About this exercise: Your answer should consist of each line from the data below that contains "very".

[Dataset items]
•••••
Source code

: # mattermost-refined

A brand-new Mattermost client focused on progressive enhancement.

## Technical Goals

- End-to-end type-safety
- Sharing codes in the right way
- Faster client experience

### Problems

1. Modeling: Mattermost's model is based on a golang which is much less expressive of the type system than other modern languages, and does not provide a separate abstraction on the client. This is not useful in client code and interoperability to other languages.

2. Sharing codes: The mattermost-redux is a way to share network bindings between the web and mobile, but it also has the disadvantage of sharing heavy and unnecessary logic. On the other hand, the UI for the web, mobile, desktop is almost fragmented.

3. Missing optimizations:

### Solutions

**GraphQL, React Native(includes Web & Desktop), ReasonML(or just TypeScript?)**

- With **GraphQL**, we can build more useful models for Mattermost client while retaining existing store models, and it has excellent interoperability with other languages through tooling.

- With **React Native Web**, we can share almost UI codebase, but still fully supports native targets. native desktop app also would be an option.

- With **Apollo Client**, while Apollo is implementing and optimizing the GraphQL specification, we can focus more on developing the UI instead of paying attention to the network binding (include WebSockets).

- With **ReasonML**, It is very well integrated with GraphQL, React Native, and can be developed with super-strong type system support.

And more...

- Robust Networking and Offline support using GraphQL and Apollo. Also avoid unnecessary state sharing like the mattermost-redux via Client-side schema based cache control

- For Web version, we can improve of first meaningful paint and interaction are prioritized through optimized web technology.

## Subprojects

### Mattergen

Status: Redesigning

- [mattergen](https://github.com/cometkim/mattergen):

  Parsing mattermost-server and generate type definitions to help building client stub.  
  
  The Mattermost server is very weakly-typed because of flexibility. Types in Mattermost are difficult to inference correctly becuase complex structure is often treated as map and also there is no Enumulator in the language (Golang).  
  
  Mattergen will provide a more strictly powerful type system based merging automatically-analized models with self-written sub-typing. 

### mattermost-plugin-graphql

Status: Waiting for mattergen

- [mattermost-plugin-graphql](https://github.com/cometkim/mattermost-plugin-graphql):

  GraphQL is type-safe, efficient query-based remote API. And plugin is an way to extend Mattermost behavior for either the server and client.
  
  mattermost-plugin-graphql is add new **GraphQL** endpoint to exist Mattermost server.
•••••
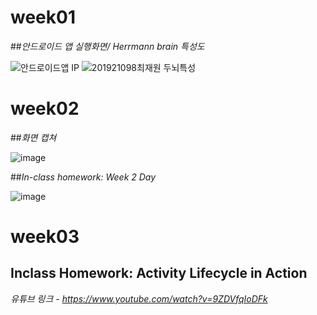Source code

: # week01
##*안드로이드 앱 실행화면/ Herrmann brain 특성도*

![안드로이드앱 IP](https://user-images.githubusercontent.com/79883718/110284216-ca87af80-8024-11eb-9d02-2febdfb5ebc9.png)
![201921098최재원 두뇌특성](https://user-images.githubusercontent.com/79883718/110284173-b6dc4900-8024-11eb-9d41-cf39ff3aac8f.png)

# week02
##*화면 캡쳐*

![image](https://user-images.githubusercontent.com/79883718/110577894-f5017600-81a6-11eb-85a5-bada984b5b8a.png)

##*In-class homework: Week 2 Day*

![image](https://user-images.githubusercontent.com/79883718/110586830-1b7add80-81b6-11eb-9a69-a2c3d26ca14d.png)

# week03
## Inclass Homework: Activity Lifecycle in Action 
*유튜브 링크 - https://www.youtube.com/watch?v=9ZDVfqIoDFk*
•••••
Exercise result:
- With **ReasonML**, It is very well integrated with GraphQL, React Native, and can be developed with super-strong type system support.
  The Mattermost server is very weakly-typed because of flexibility. Types in Mattermost are difficult to inference correctly becuase complex structure is often treated as map and also there is no Enumulator in the language (Golang).  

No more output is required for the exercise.